Re: Perl appears to be dropping last character of line
by kcott (Archbishop) on Dec 06, 2019 at 10:21 UTC

    G'day Carol,

    Welcome to the Monastery.

    What you're describing is typically caused by embedded characters. A carriage-return ("\r") is the most usual culprit:

    $ perl -e 'my $x = "abc\r"; print "|$x|"' |abc

    Without the carriage-return ("\r") the problem of losing the final character ("|") disappears:

    $ perl -e 'my $x = "abc"; print "|$x|"' |abc|

    The problem usually arises when processing data from one OS (operating system) on a different OS. They have different line-endings: "\n" (Unix-style systems, including Linux & Mac OS X); "\r" (Mac versions earlier than Mac OS X); "\r\n" (MSWin).

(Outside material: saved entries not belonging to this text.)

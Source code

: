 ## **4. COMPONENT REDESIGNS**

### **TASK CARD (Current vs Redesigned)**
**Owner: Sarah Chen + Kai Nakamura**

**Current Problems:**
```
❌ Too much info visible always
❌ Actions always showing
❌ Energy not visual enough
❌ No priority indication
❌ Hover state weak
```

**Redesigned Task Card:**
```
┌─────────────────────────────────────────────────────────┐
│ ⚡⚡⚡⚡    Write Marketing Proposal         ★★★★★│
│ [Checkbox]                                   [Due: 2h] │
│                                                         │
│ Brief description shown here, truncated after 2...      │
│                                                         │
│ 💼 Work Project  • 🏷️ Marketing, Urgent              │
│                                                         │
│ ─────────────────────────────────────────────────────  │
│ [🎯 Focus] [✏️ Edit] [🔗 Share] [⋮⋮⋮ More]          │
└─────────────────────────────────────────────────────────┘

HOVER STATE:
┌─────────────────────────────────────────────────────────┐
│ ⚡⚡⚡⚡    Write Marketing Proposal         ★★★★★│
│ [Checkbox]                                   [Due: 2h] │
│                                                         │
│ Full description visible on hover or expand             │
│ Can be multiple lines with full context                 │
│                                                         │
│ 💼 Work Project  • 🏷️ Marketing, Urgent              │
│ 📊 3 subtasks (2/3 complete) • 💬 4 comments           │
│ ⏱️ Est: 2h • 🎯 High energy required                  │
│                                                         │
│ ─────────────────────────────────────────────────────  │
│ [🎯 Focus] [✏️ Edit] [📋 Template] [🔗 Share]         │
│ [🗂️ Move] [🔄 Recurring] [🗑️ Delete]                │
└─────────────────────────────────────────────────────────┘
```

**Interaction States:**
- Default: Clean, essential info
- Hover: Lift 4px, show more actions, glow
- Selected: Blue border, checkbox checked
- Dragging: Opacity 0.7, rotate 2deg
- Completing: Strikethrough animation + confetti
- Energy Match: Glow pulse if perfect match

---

    The problem may not be a carriage-return but some other control character; for instance, something like an embedded backspace could potentially cause similar problems. Use ord to identify which, if any, embedded characters may exist:

    $ perl -E 'my @x = ("A", "B\n", "C\r", "D\r\n"); for (@x) { say ord fo +r split //; }' 65 66 10 67 13 68 13 10

    Say, on a Unix-like system, you have an entire, unconverted record from an MSWin file that looks like: "abc\r\n". Using chomp (which, on a Unix-like system, will consider a newline to be the line-ending character) will only remove the terminal "\n" resulting in "abc\r" (which I used in the original example).

    $ perl -E 'my @x = ("A", "B\n", "C\r", "D\r\n"); for (@x) { chomp; say + ord for split //; }' 65 66 67 13 68 13

    In these cases, I often find it useful to remove the generic line-ending (\R) — see perlrebackslash: \R for more information.

    $ perl -E 'my @x = ("A", "B\n", "C\r", "D\r\n"); for (@x) { s/\R$//; s +ay ord for split //; }' 65 66 67 68

    Do note that you'll need Perl 5.10 to use \R. If you have an older version of Perl, you can do this:

    $ perl -E 'my @x = ("A", "B\n", "C\r", "D\r\n"); for (@x) { s/[\r\n]*$ +//; say ord for split //; }' 65 66 67 68

    Finally, as this is your first post, I won't harp on it too much but, if you provide more information, you'll generally get a better answer that doesn't involve a lot of guesswork. See "How do I post a question effectively?" and "SSCCE".

    — Ken

      Hi Everyone --

      Thanks for the responses; all of them were helpful in understanding the problem and finding the solution (removing an unneeded chop).

      Also, thanks for your patience with the lack of information; I'll do better next time!

      Carol

Re: Perl appears to be dropping last character of line
by perl-diddler (Chaplain) on Dec 06, 2019 at 02:53 UTC
    Your code doesn't really show us how you read in the data.

    I'm wondering if it was read in a while loop followed by a 'chop' (or two), when a chomp might be safer.

    Where's the routine that reads this from disk and how are the lines passed to this routine?

    Is this on unix (or linux) or on Windows or what? I doubt it is related, but different systems use different line endings...

Re: Perl appears to be dropping last character of line
by holli (Abbot) on Dec 06, 2019 at 13:25 UTC
    Crossposted on Stack Overflow, where I already told the OP the problem is in the data.


    holli

    You can lead your users to water, but alas, you cannot drown them.